Here, we’ll look at linear regression from a statistical learning theory perspective. In particular, we’ll derive the number of samples necessary in order to achieve a certain level of regression error. We’ll also see a technique called “discretization” that allows for proving things about infinite sets by relying on results in finite sets.
Consider a very standard linear regression setup. We’re given a set of $d$-dimensional data and 1-dimensional labels (or “response variables”), ${(x_i, y_i)}$, and we’re tasked with finding a linear map $w \in \mathbb{R}^d$ that minimizes the squared error between the predictions and the truth. In particular, we’d like to minimize $\sum\limits_{i = 1}^n (w^\top x_i - y_i)^2$.
Without loss of generality, assume for all $i$,
\[||x_i|| \leq 1, |y_i| \leq 1, \text{ and } ||w|| \leq 1.\](The following results will hold true for any constant bound, and we can always rescale as needed.)
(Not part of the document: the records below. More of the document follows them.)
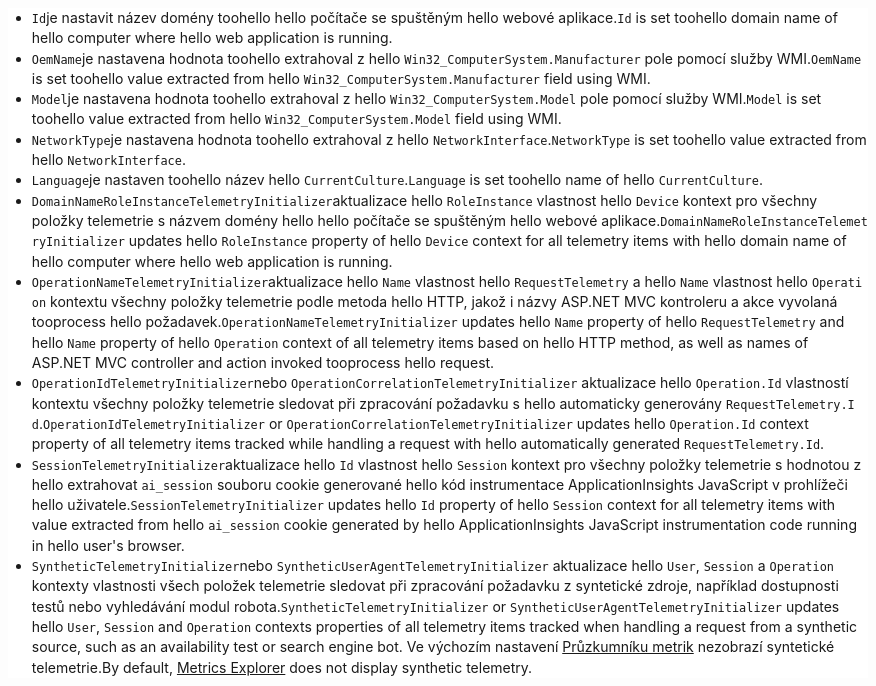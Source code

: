   * <span data-ttu-id="1559c-181">`Id`je nastavit název domény toohello hello počítače se spuštěným hello webové aplikace.</span><span class="sxs-lookup"><span data-stu-id="1559c-181">`Id` is set toohello domain name of hello computer where hello web application is running.</span></span>
  * <span data-ttu-id="1559c-182">`OemName`je nastavena hodnota toohello extrahoval z hello `Win32_ComputerSystem.Manufacturer` pole pomocí služby WMI.</span><span class="sxs-lookup"><span data-stu-id="1559c-182">`OemName` is set toohello value extracted from hello `Win32_ComputerSystem.Manufacturer` field using WMI.</span></span>
  * <span data-ttu-id="1559c-183">`Model`je nastavena hodnota toohello extrahoval z hello `Win32_ComputerSystem.Model` pole pomocí služby WMI.</span><span class="sxs-lookup"><span data-stu-id="1559c-183">`Model` is set toohello value extracted from hello `Win32_ComputerSystem.Model` field using WMI.</span></span>
  * <span data-ttu-id="1559c-184">`NetworkType`je nastavena hodnota toohello extrahoval z hello `NetworkInterface`.</span><span class="sxs-lookup"><span data-stu-id="1559c-184">`NetworkType` is set toohello value extracted from hello `NetworkInterface`.</span></span>
  * <span data-ttu-id="1559c-185">`Language`je nastaven toohello název hello `CurrentCulture`.</span><span class="sxs-lookup"><span data-stu-id="1559c-185">`Language` is set toohello name of hello `CurrentCulture`.</span></span>
* <span data-ttu-id="1559c-186">`DomainNameRoleInstanceTelemetryInitializer`aktualizace hello `RoleInstance` vlastnost hello `Device` kontext pro všechny položky telemetrie s názvem domény hello hello počítače se spuštěným hello webové aplikace.</span><span class="sxs-lookup"><span data-stu-id="1559c-186">`DomainNameRoleInstanceTelemetryInitializer` updates hello `RoleInstance` property of hello `Device` context for all telemetry items with hello domain name of hello computer where hello web application is running.</span></span>
* <span data-ttu-id="1559c-187">`OperationNameTelemetryInitializer`aktualizace hello `Name` vlastnost hello `RequestTelemetry` a hello `Name` vlastnost hello `Operation` kontextu všechny položky telemetrie podle metoda hello HTTP, jakož i názvy ASP.NET MVC kontroleru a akce vyvolaná tooprocess hello požadavek.</span><span class="sxs-lookup"><span data-stu-id="1559c-187">`OperationNameTelemetryInitializer` updates hello `Name` property of hello `RequestTelemetry` and hello `Name` property of hello `Operation` context of all telemetry items based on hello HTTP method, as well as names of ASP.NET MVC controller and action invoked tooprocess hello request.</span></span>
* <span data-ttu-id="1559c-188">`OperationIdTelemetryInitializer`nebo `OperationCorrelationTelemetryInitializer` aktualizace hello `Operation.Id` vlastností kontextu všechny položky telemetrie sledovat při zpracování požadavku s hello automaticky generovány `RequestTelemetry.Id`.</span><span class="sxs-lookup"><span data-stu-id="1559c-188">`OperationIdTelemetryInitializer` or `OperationCorrelationTelemetryInitializer` updates hello `Operation.Id` context property of all telemetry items tracked while handling a request with hello automatically generated `RequestTelemetry.Id`.</span></span>
* <span data-ttu-id="1559c-189">`SessionTelemetryInitializer`aktualizace hello `Id` vlastnost hello `Session` kontext pro všechny položky telemetrie s hodnotou z hello extrahovat `ai_session` souboru cookie generované hello kód instrumentace ApplicationInsights JavaScript v prohlížeči hello uživatele.</span><span class="sxs-lookup"><span data-stu-id="1559c-189">`SessionTelemetryInitializer` updates hello `Id` property of hello `Session` context for all telemetry items with value extracted from hello `ai_session` cookie generated by hello ApplicationInsights JavaScript instrumentation code running in hello user's browser.</span></span>
* <span data-ttu-id="1559c-190">`SyntheticTelemetryInitializer`nebo `SyntheticUserAgentTelemetryInitializer` aktualizace hello `User`, `Session` a `Operation` kontexty vlastnosti všech položek telemetrie sledovat při zpracování požadavku z syntetické zdroje, například dostupnosti testů nebo vyhledávání modul robota.</span><span class="sxs-lookup"><span data-stu-id="1559c-190">`SyntheticTelemetryInitializer` or `SyntheticUserAgentTelemetryInitializer` updates hello `User`, `Session` and `Operation` contexts properties of all telemetry items tracked when handling a request from a synthetic source, such as an availability test or search engine bot.</span></span> <span data-ttu-id="1559c-191">Ve výchozím nastavení [Průzkumníku metrik](app-insights-metrics-explorer.md) nezobrazí syntetické telemetrie.</span><span class="sxs-lookup"><span data-stu-id="1559c-191">By default, [Metrics Explorer](app-insights-metrics-explorer.md) does not display synthetic telemetry.</span></span>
Recall that a hypothesis class is essentially the set of functions over which we’re searching in any given statistical learning problem. In our current example, the hypothesis class is the set of all linear functions with bounded norm on its weights. Said another way, each hypothesis in our hypothesis class corresponds to a weight vector $w$, where
\[||w|| \leq 1.\]In the PAC learning setting, a hypothesis class is considered “learnable” if there exists an algorithm that, for any $\epsilon$ and $\delta$, can return a hypothesis with error at most $\epsilon$ with probability $1 - \delta$ if it observes enough samples.
An important result in PAC learning is that all finite hypothesis classes are (agnostically) PAC learnable with sample complexity
\[m(\epsilon, \delta) = \log |\mathcal{H}| \frac{\log \frac{1}{\delta}}{\epsilon^2}\]where $|\mathcal{H}|$ is the cardinality of the hypothesis class.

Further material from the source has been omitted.